トレド家は男爵の位を賜っていたが、騎士団長ユベルの功績による一代貴族だった為、当主が亡くなれば、爵位を返上しなくてはならない。
リアナは十七歳にして唯一の家族と身分を失い、哀しみに浸る間もなく、身の振り方を考えなくてはならなかった。
途方に暮れていたとき、リアナの先行きを案じた国王が、新たな騎士団長に就任したリカルド・ベルグラーノにリアナを娶るよう命令を下した。
それまで会話も交わしたことのないふたりだったが、王命に逆らえる訳もなく、お互いをよく知らないまま夫婦になった。
リカルドはリアナより七歳年上で、輝くプラチナブロンドに神秘的な紫紺の瞳が印象的な端正な顔立ちの青年だ。
騎士らしい凛とした立ち姿。隙のない身のこなし。
名門ディアス公爵家の出身の彼は、社交界での人気も高くリアナとの結婚が発表されたときには、多くの令嬢が嘆いたそうだ。

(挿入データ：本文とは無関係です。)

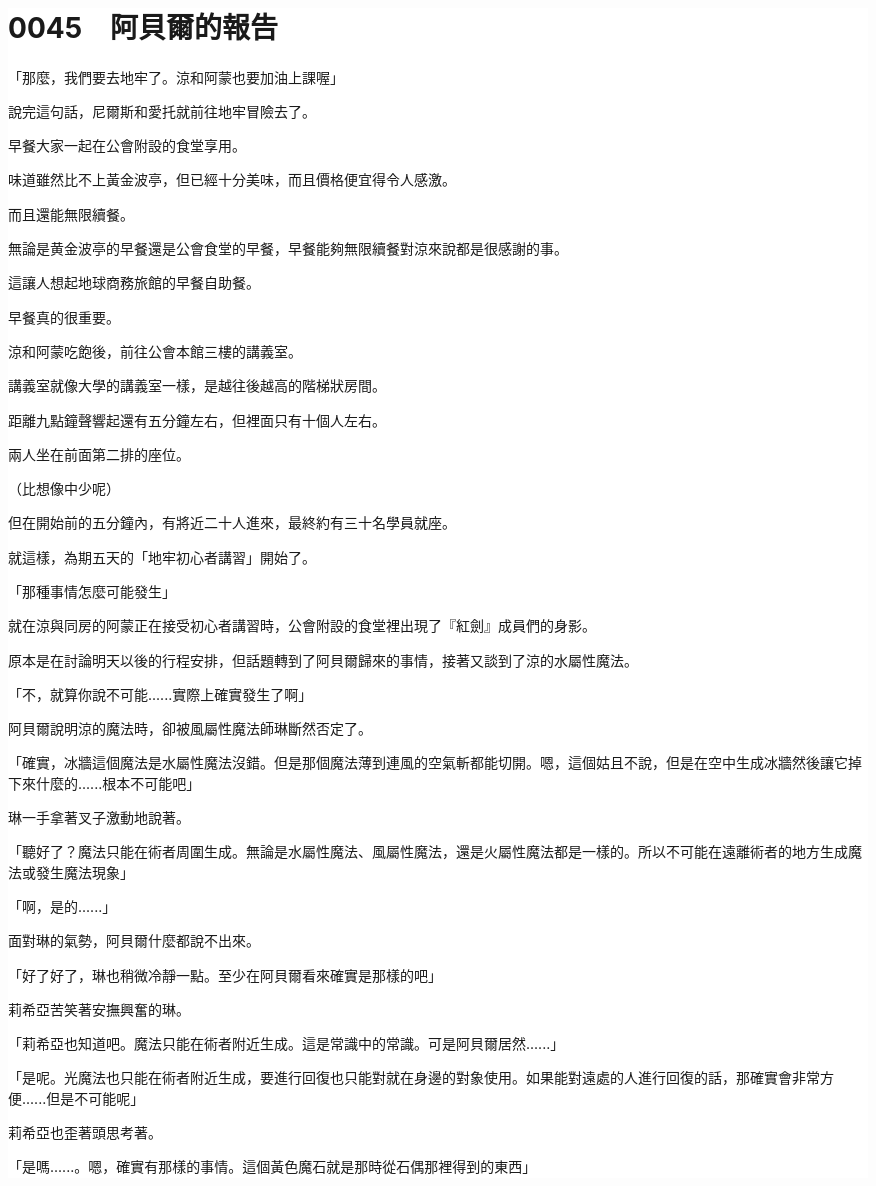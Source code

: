 # 0045　阿貝爾的報告

「那麼，我們要去地牢了。涼和阿蒙也要加油上課喔」

說完這句話，尼爾斯和愛托就前往地牢冒險去了。

早餐大家一起在公會附設的食堂享用。

味道雖然比不上黃金波亭，但已經十分美味，而且價格便宜得令人感激。

而且還能無限續餐。

無論是黄金波亭的早餐還是公會食堂的早餐，早餐能夠無限續餐對涼來說都是很感謝的事。

這讓人想起地球商務旅館的早餐自助餐。

早餐真的很重要。

涼和阿蒙吃飽後，前往公會本館三樓的講義室。

講義室就像大學的講義室一樣，是越往後越高的階梯狀房間。

距離九點鐘聲響起還有五分鐘左右，但裡面只有十個人左右。

兩人坐在前面第二排的座位。

（比想像中少呢）

但在開始前的五分鐘內，有將近二十人進來，最終約有三十名學員就座。

就這樣，為期五天的「地牢初心者講習」開始了。

「那種事情怎麼可能發生」

就在涼與同房的阿蒙正在接受初心者講習時，公會附設的食堂裡出現了『紅劍』成員們的身影。

原本是在討論明天以後的行程安排，但話題轉到了阿貝爾歸來的事情，接著又談到了涼的水屬性魔法。

「不，就算你說不可能......實際上確實發生了啊」

阿貝爾說明涼的魔法時，卻被風屬性魔法師琳斷然否定了。

「確實，冰牆這個魔法是水屬性魔法沒錯。但是那個魔法薄到連風的空氣斬都能切開。嗯，這個姑且不說，但是在空中生成冰牆然後讓它掉下來什麼的......根本不可能吧」

琳一手拿著叉子激動地說著。

「聽好了？魔法只能在術者周圍生成。無論是水屬性魔法、風屬性魔法，還是火屬性魔法都是一樣的。所以不可能在遠離術者的地方生成魔法或發生魔法現象」

「啊，是的......」

面對琳的氣勢，阿貝爾什麼都說不出來。

「好了好了，琳也稍微冷靜一點。至少在阿貝爾看來確實是那樣的吧」

莉希亞苦笑著安撫興奮的琳。

「莉希亞也知道吧。魔法只能在術者附近生成。這是常識中的常識。可是阿貝爾居然......」

「是呢。光魔法也只能在術者附近生成，要進行回復也只能對就在身邊的對象使用。如果能對遠處的人進行回復的話，那確實會非常方便......但是不可能呢」

莉希亞也歪著頭思考著。

「是嗎......。嗯，確實有那樣的事情。這個黃色魔石就是那時從石偶那裡得到的東西」
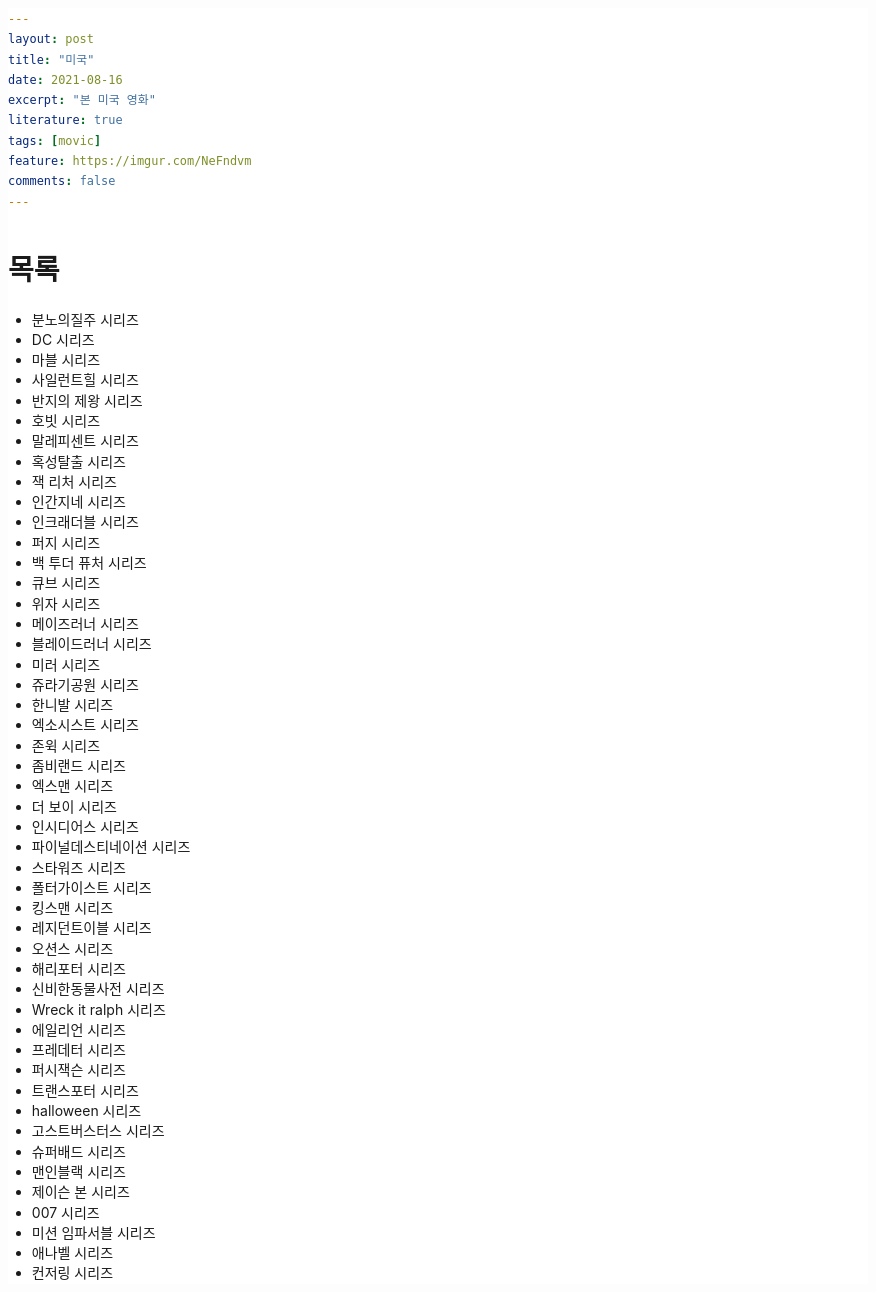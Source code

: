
 ```yaml
---
layout: post
title: "미국"
date: 2021-08-16
excerpt: "본 미국 영화"
literature: true
tags: [movic]
feature: https://imgur.com/NeFndvm
comments: false
---
```


# 목록
* 분노의질주 시리즈
* DC 시리즈
* 마블 시리즈
* 사일런트힐 시리즈
* 반지의 제왕 시리즈
* 호빗 시리즈
* 말레피센트 시리즈
* 혹성탈출 시리즈
* 잭 리처 시리즈
* 인간지네 시리즈
* 인크래더블 시리즈
* 퍼지 시리즈
* 백 투더 퓨처 시리즈
* 큐브 시리즈
* 위자 시리즈
* 메이즈러너 시리즈
* 블레이드러너 시리즈
* 미러 시리즈
* 쥬라기공원 시리즈
* 한니발 시리즈
* 엑소시스트 시리즈
* 존윅 시리즈
* 좀비랜드 시리즈
* 엑스맨 시리즈
* 더 보이 시리즈
* 인시디어스 시리즈
* 파이널데스티네이션 시리즈
* 스타워즈 시리즈
* 폴터가이스트 시리즈
* 킹스맨 시리즈
* 레지던트이블 시리즈
* 오션스 시리즈
* 해리포터 시리즈
* 신비한동물사전 시리즈
* Wreck it ralph 시리즈
* 에일리언 시리즈
* 프레데터 시리즈
* 퍼시잭슨 시리즈
* 트랜스포터 시리즈
* halloween 시리즈
* 고스트버스터스 시리즈
* 슈퍼배드 시리즈
* 맨인블랙 시리즈
* 제이슨 본 시리즈
* 007 시리즈
* 미션 임파서블 시리즈
* 애나벨 시리즈
* 컨저링 시리즈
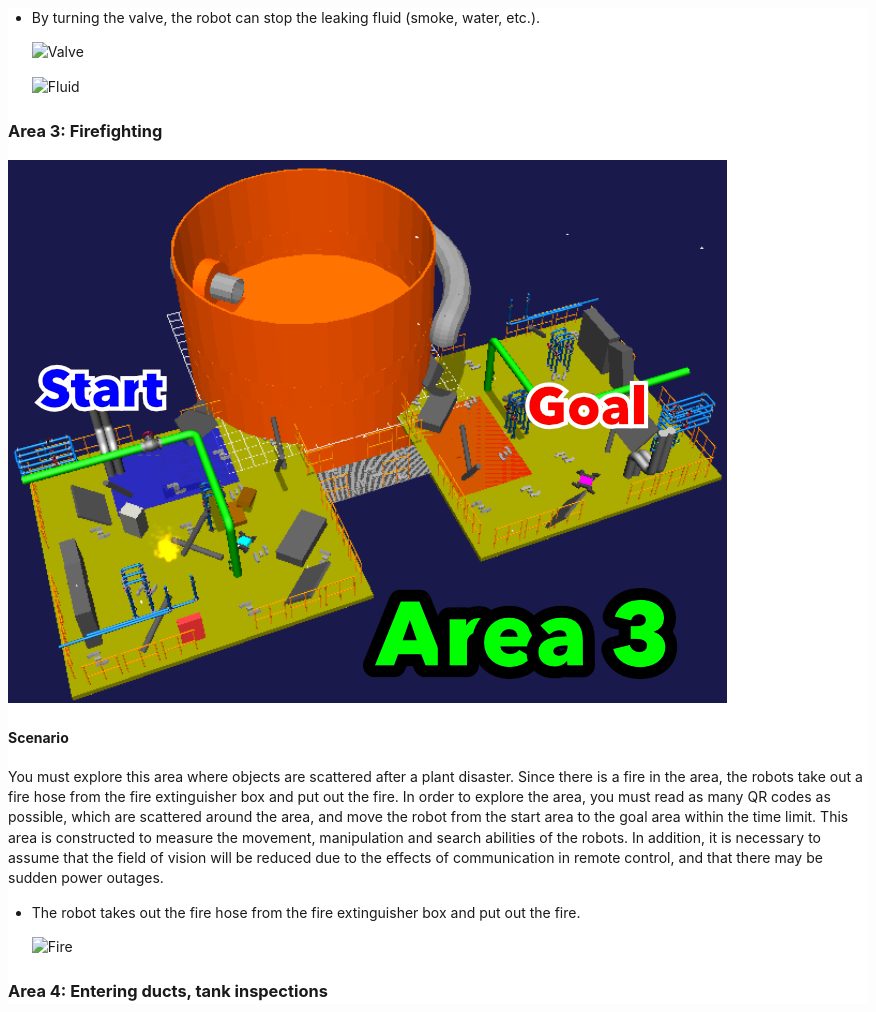 - By turning the valve, the robot can stop the leaking fluid (smoke, water, etc.).

  ![Valve](./fig/task2-en.png)
	
  ![Fluid](./fig/task3-en.png)

### Area 3: Firefighting

![Area3](./fig/area3-en.png)

#### Scenario
You must explore this area where objects are scattered after a plant disaster. Since there is a fire in the area, the robots take out a fire hose from the fire extinguisher box and put out the fire.
In order to explore the area, you must read as many QR codes as possible, which are scattered around the area, and move the robot from the start area to the goal area within the time limit.
This area is constructed to measure the movement, manipulation and search abilities of the robots.
In addition, it is necessary to assume that the field of vision will be reduced due to the effects of communication in remote control, and that there may be sudden power outages.

- The robot takes out the fire hose from the fire extinguisher box and put out the fire.

  ![Fire](./fig/task4-en.png)


### Area 4: Entering ducts, tank inspections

一方リアナはこれと言って目立つところのない、ごく普通の娘だった。
波打つストロベリーブロンドに、空色の瞳は比較的珍しい色合いだが、顔立ちはいたって普通で身体つきも中肉中背と特徴がない。
父は国王の信頼厚い騎士団長だが、一代限りの男爵で社交界では下位の気楽な身分。
いずれは父の部下の騎士のもとに嫁ぐよう言われ、それに相応しい教育しか受けていない。
本来なら高位貴族であるリカルドの妻になど、なれない立場だったのだ。